It should come as no surprise that Peter Turchin describes himself as “an avid consumer of science fiction and fantasy novels” — his field of cliodynamics aspires to become Asimov’s psychohistory.
Frank Herbert’s Dune is one of his favorites:
I don’t know whether Herbert read Ibn Khaldun, but much of his cliodynamics, especially the aspects dealing with Arrakis and Fremen, could come directly from Ibn Khaldun. As a result, he creates a highly believable world (well, this is a science fiction novel), both ecologically and sociologically. This must have been an important reason why this novel was so successful.
There is one law of historical dynamics that Herbert discusses explicitly. This general rule may be formulated as follows: Harsh environmental conditions create a selective regime under which only the best survive, producing cultures with tough and capable warriors. This is the reason why the Emperor recruits his best shock troops, the Sardaukar, from the prison planet Salusa Secundus. Only the Fremen, evolving under equally harsh conditions of Arrakis, can match the ferocity and fighting ability of the Sardaukar.
What is particularly interesting about this hypothesis is that it is explicitly evolutionary. Nevertheless, I believe it is wrong. The problem is that it focuses on individual fighting ability, which is much less important than collective fighting ability. To give a single historical example, an average Roman legionary would most likely lose in a single combat against an average Celtic warrior. A Roman legion, on the other hand, would easily defeat an equal number of Gauls. Cooperation, discipline, ability to work as a team, willingness to sacrifice for the common good (in short, asabiya of Ibn Khaldun) is what wins battles and wars, not ferocity of individual warriors.

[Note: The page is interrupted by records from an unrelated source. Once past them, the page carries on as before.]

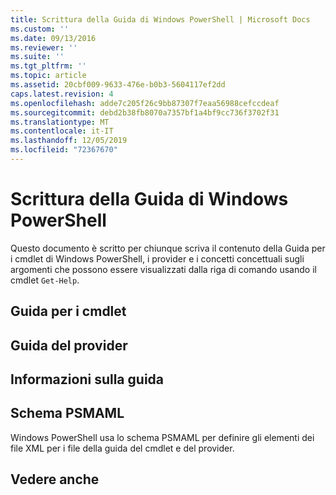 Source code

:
 ```yaml
---
title: Scrittura della Guida di Windows PowerShell | Microsoft Docs
ms.custom: ''
ms.date: 09/13/2016
ms.reviewer: ''
ms.suite: ''
ms.tgt_pltfrm: ''
ms.topic: article
ms.assetid: 20cbf009-9633-476e-b0b3-5604117ef2dd
caps.latest.revision: 4
ms.openlocfilehash: adde7c205f26c9bb87307f7eaa56988cefccdeaf
ms.sourcegitcommit: debd2b38fb8070a7357bf1a4bf9cc736f3702f31
ms.translationtype: MT
ms.contentlocale: it-IT
ms.lasthandoff: 12/05/2019
ms.locfileid: "72367670"
---
```

# <a name="writing-windows-powershell-help"></a>Scrittura della Guida di Windows PowerShell

Questo documento è scritto per chiunque scriva il contenuto della Guida per i cmdlet di Windows PowerShell, i provider e i concetti concettuali sugli argomenti che possono essere visualizzati dalla riga di comando usando il cmdlet `Get-Help`.

## <a name="cmdlet-help"></a>Guida per i cmdlet

## <a name="provider-help"></a>Guida del provider

## <a name="about-help"></a>Informazioni sulla guida

## <a name="psmaml-schema"></a>Schema PSMAML

 Windows PowerShell usa lo schema PSMAML per definire gli elementi dei file XML per i file della guida del cmdlet e del provider.

## <a name="see-also"></a>Vedere anche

The selective regime that breeds militarily capable cultures is not harsh physical environment, but living in a ‘tough neighborhood.’ In other words, it is between-group selection, not individual selection, that creates aggressive expansionist cultures.
A real-world discussion led to his Dune Hypothesis:
This post was prompted by a recent discussion with colleagues about whether people living in poor environments (those capable of supporting lower population densities) are more likely to go to war. The logic here is that people living under such conditions have greater incentive for attacking neighbors, than people living in rich environments. I think that in predicting incidence of warfare, incentives are less important than capabilities. So people living in relatively poor environments that are also characterized by intense between-group selection (e.g., Ibn Khaldunian Bedouins) would be expected to be quite troublesome for their neighbors. On the other hand, people living in poor environments with weak between-group selection (e.g., boreal forests) should be relatively peaceful.